Mount Stewart is both one of Northern Ireland’s most popular attractions and one of its most interesting historical sites.
The huge and magnificent gardens, rated among the best in Europe, are a large part of the appeal to visitors.
But the large and elegant house, where the celebrated Stubbs painting ‘Hambletonian, Rubbing Down’ hangs, is at the heart of the overall property and estate.
Now it has had an £8 million restoration in which many previously unseen rooms will go on display.
The rich history of Mount Stewart and its place at the pinnacle of British society is evident in the experience of the Hitler historian Sir Ian Kershaw, who noticed a figurine of an SS stormtrooper on a tour of the house in 1991, when he was in Northern Ireland to lecture at Queen’s University.

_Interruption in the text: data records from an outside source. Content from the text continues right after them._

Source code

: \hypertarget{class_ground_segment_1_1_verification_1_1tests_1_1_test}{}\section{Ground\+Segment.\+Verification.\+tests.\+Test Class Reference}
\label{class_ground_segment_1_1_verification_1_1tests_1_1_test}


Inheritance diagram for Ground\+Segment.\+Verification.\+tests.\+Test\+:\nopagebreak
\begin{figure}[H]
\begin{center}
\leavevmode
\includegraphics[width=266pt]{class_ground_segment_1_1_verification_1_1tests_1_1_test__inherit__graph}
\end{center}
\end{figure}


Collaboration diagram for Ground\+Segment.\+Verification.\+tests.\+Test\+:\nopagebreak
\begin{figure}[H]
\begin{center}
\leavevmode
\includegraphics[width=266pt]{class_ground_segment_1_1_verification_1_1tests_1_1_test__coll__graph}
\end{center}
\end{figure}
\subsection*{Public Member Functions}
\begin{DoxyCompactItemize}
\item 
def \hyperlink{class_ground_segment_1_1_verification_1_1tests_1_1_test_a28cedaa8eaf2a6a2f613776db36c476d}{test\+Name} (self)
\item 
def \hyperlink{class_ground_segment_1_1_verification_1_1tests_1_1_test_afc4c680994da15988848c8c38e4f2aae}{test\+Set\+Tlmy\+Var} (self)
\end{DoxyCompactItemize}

He found out that it was a memento from the visit of Hitler’s foreign minister von Ribbentrop in 1936, in a bid to secure a peace agreement (the 7th Marquess of Londonderry was an influential advocate of such from the British perspective).
At the time of the visit, Sir Ian was writing his mammoth biographies of Hitler, which took a decade to complete, but seeing the figurine and learning about von Ribbentrop’s visit inspired him later to write a book about the marquess, entitled ‘Making Friends With Hitler’.

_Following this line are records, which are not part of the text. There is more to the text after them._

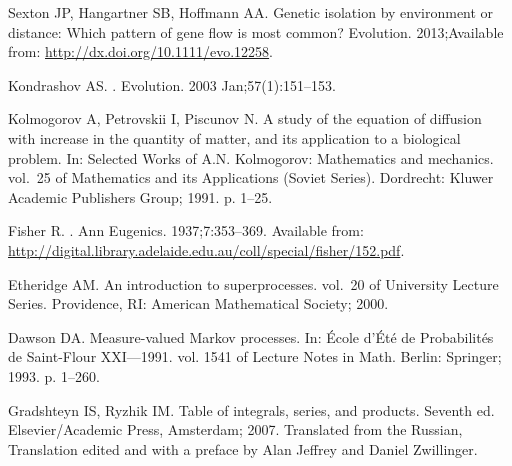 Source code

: \documentclass[10pt,letterpaper]{article}
\begin{document}
\begin{thebibliography}{10}
Sexton JP, Hangartner SB, Hoffmann AA.
\newblock Genetic isolation by environment or distance: Which pattern of gene
  flow is most common?
\newblock Evolution. 2013;Available from:
  \url{http://dx.doi.org/10.1111/evo.12258}.

Kondrashov AS.
.
\newblock Evolution. 2003 Jan;57(1):151--153.

Kolmogorov A, Petrovskii I, Piscunov N.
\newblock A study of the equation of diffusion with increase in the quantity of
  matter, and its application to a biological problem.
\newblock In: Selected Works of A.N. Kolmogorov: Mathematics and mechanics.
  vol.~25 of Mathematics and its Applications (Soviet Series). Dordrecht:
  Kluwer Academic Publishers Group; 1991. p. 1--25.

Fisher R.
.
\newblock Ann Eugenics. 1937;7:353--369.
\newblock Available from:
  \url{http://digital.library.adelaide.edu.au/coll/special/fisher/152.pdf}.

Etheridge AM.
\newblock An introduction to superprocesses. vol.~20 of University Lecture
  Series.
\newblock Providence, RI: American Mathematical Society; 2000.

Dawson DA.
\newblock Measure-valued {Markov} processes.
\newblock In: École d'Été de Probabilités de Saint-Flour XXI---1991. vol.
  1541 of Lecture Notes in Math. Berlin: Springer; 1993. p. 1--260.

Gradshteyn IS, Ryzhik IM.
\newblock Table of integrals, series, and products.
\newblock Seventh ed. Elsevier/Academic Press, Amsterdam; 2007.
\newblock Translated from the Russian, Translation edited and with a preface by
  Alan Jeffrey and Daniel Zwillinger.

\end{thebibliography}
\end{document}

That is only one of the most dramatic in many Mount Stewart stories. Previous occupants of the estate include Viscount Castlereagh, the statesman who helped negotiate the post-Napoleonic settlement in Europe.
Mount Stewart has been the home of a fascinating family, and when they still owned the house it played host to distinguished guests up to the level of king and queen.
It is pleasing to know that the National Trust, the custodian of so much of the most interesting property in Britain, has invested in one of the jewels in its Northern Ireland crown.
From Monday, everyone will be able to visit and enjoy.